Assignment >> The data must be given again exactly as written, with all images omitted.

[Plain-text document sources]
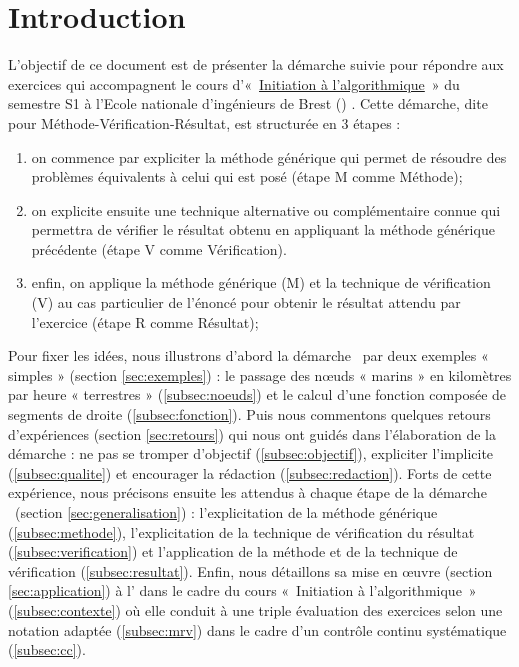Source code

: \documentclass[11pt,a4paper,colorlinks,breaklinks]{article}
\begin{document}
\section{Introduction}
L'objectif de ce document est de présenter la démarche 
suivie pour répondre aux exercices qui accompagnent le cours 
d'«~\href{http://www.enib.fr/~tisseau/pdf/course/info-S1.pdf}{Initiation à l'algorithmique}~» 
du semestre S1 à l'Ecole nationale d'ingénieurs de Brest (\enib) \cite{cours,td}. 
Cette démarche, dite \mvr{} pour Méthode-Vérification-Résultat, est structurée en 3 étapes : 
\begin{enumerate}
\item on commence par expliciter la méthode générique qui permet de résoudre 
	des problèmes équivalents à celui qui est posé 
	(étape M comme Méthode);

\item on explicite ensuite une technique alternative ou complémentaire connue
	qui permettra de vérifier le résultat obtenu en appliquant la méthode générique 
	précédente
	(étape V comme Vérification).

\item enfin, on applique la méthode générique (M) et la technique de vérification (V)
	au cas particulier de l'énoncé pour obtenir le résultat attendu par l'exercice
	(étape R comme Résultat);
\end{enumerate}
Pour fixer les idées, nous illustrons d'abord la démarche \mvr\ par deux exemples « simples »
(section \ref{sec:exemples}) : le passage des n\oe uds « marins » en 
kilomètres par heure « terrestres » (\ref{subsec:noeuds}) et
le calcul d'une fonction composée de segments de droite (\ref{subsec:fonction}).
Puis nous commentons quelques retours d'expériences (section \ref{sec:retours})
qui nous ont guidés dans l'élaboration de la démarche \mvr :
ne pas se tromper d'objectif (\ref{subsec:objectif}), expliciter l'implicite 
(\ref{subsec:qualite}) et encourager la rédaction (\ref{subsec:redaction}).
Forts de cette expérience, nous précisons ensuite les attendus à chaque étape
de la démarche \mvr\ (section \ref{sec:generalisation}) :
l'explicitation de la méthode générique (\ref{subsec:methode}), 
l'explicitation de la technique de vérification du résultat (\ref{subsec:verification})
et l'application de la méthode et de la technique de vérification (\ref{subsec:resultat}).
Enfin, nous détaillons sa mise en \oe uvre (section \ref{sec:application})
à l'\enib{} dans le cadre du cours «~Initiation à l'algorithmique~» (\ref{subsec:contexte})
où elle conduit à une triple évaluation des exercices selon 
une notation adaptée (\ref{subsec:mrv}) dans le cadre d'un contrôle continu systématique
(\ref{subsec:cc}).
\end{document}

Output below >>
Source code

: \documentclass[11pt,a4paper,colorlinks,breaklinks]{article}
\begin{document}
\section{Introduction}
L'objectif de ce document est de présenter la démarche 
suivie pour répondre aux exercices qui accompagnent le cours 
d'«~\href{http://www.enib.fr/~tisseau/pdf/course/info-S1.pdf}{Initiation à l'algorithmique}~» 
du semestre S1 à l'Ecole nationale d'ingénieurs de Brest (\enib) \cite{cours,td}. 
Cette démarche, dite \mvr{} pour Méthode-Vérification-Résultat, est structurée en 3 étapes : 
\begin{enumerate}
\item on commence par expliciter la méthode générique qui permet de résoudre 
	des problèmes équivalents à celui qui est posé 
	(étape M comme Méthode);

\item on explicite ensuite une technique alternative ou complémentaire connue
	qui permettra de vérifier le résultat obtenu en appliquant la méthode générique 
	précédente
	(étape V comme Vérification).

\item enfin, on applique la méthode générique (M) et la technique de vérification (V)
	au cas particulier de l'énoncé pour obtenir le résultat attendu par l'exercice
	(étape R comme Résultat);
\end{enumerate}
Pour fixer les idées, nous illustrons d'abord la démarche \mvr\ par deux exemples « simples »
(section \ref{sec:exemples}) : le passage des n\oe uds « marins » en 
kilomètres par heure « terrestres » (\ref{subsec:noeuds}) et
le calcul d'une fonction composée de segments de droite (\ref{subsec:fonction}).
Puis nous commentons quelques retours d'expériences (section \ref{sec:retours})
qui nous ont guidés dans l'élaboration de la démarche \mvr :
ne pas se tromper d'objectif (\ref{subsec:objectif}), expliciter l'implicite 
(\ref{subsec:qualite}) et encourager la rédaction (\ref{subsec:redaction}).
Forts de cette expérience, nous précisons ensuite les attendus à chaque étape
de la démarche \mvr\ (section \ref{sec:generalisation}) :
l'explicitation de la méthode générique (\ref{subsec:methode}), 
l'explicitation de la technique de vérification du résultat (\ref{subsec:verification})
et l'application de la méthode et de la technique de vérification (\ref{subsec:resultat}).
Enfin, nous détaillons sa mise en \oe uvre (section \ref{sec:application})
à l'\enib{} dans le cadre du cours «~Initiation à l'algorithmique~» (\ref{subsec:contexte})
où elle conduit à une triple évaluation des exercices selon 
une notation adaptée (\ref{subsec:mrv}) dans le cadre d'un contrôle continu systématique
(\ref{subsec:cc}).
\end{document}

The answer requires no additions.